If you read this blog, then you were probably the type of kid who used your toy microscope to look at the wound on your knee caused by your brother pushing you onto the ground (for example). You could see the skin around the scab stretching, and you knew there was some cool stuff going on there. I’m not sure if the authors from today’s image did this, but in a very sophisticated way they do now.

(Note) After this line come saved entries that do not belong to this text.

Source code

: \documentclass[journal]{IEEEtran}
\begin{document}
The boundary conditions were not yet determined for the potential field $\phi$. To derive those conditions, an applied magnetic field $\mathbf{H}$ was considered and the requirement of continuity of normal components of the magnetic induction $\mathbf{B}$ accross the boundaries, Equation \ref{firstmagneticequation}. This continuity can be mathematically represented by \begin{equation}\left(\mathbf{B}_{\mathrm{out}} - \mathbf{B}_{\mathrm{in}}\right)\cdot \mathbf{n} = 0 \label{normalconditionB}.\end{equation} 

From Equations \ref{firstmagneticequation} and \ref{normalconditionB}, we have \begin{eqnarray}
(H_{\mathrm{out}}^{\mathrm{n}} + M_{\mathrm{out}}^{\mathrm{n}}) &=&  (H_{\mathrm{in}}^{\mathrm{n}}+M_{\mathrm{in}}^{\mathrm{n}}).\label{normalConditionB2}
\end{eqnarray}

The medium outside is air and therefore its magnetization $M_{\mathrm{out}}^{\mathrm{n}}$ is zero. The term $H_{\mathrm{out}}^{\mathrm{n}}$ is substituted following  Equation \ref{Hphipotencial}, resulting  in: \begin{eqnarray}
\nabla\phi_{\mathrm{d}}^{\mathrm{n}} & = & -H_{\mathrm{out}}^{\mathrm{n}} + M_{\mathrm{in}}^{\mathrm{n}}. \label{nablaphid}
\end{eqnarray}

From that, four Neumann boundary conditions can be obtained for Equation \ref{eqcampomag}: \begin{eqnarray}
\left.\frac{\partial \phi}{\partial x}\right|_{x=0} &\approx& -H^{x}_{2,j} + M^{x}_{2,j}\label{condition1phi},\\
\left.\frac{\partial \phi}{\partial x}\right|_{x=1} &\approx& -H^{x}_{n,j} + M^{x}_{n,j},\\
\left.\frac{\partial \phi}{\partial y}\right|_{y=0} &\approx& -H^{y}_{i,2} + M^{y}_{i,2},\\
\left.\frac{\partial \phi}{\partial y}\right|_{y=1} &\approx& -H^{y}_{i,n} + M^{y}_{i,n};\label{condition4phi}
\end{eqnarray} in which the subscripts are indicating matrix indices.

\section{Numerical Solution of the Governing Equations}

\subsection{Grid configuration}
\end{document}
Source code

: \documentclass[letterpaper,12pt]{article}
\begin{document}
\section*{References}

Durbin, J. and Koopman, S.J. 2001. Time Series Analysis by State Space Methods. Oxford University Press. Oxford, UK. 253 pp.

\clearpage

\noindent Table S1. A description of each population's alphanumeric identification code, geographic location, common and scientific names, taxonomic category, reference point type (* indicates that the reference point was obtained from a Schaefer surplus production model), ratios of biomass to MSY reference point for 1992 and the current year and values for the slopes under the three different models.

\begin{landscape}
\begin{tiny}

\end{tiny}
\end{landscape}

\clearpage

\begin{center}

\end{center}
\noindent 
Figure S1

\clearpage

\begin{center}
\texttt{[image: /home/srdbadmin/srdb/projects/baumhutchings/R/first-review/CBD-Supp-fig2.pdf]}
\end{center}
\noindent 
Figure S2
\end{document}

Our cells and tissues are equipped with the ability to repair wounds caused by normal wear-and-tear and injury. When the plasma membrane of a single cell is torn, the membrane and underlying cytoskeleton must be repaired. A recent paper describes the use of early fruit fly embryos to understand what occurs during single-cell wound repair. The early fly embryo is a fantastic model for understanding this event because of its ease of genetic manipulation and the large size of what is technically one cell. Abreu-Blanco and colleagues found that there are three phases in single-cell wound repair—brief expansion of the wound, contraction of the membrane, and closure of the wound. Images above show the accumulation of actin around a healing wound. Left column shows the surface of wound, while the right column shows a cross section.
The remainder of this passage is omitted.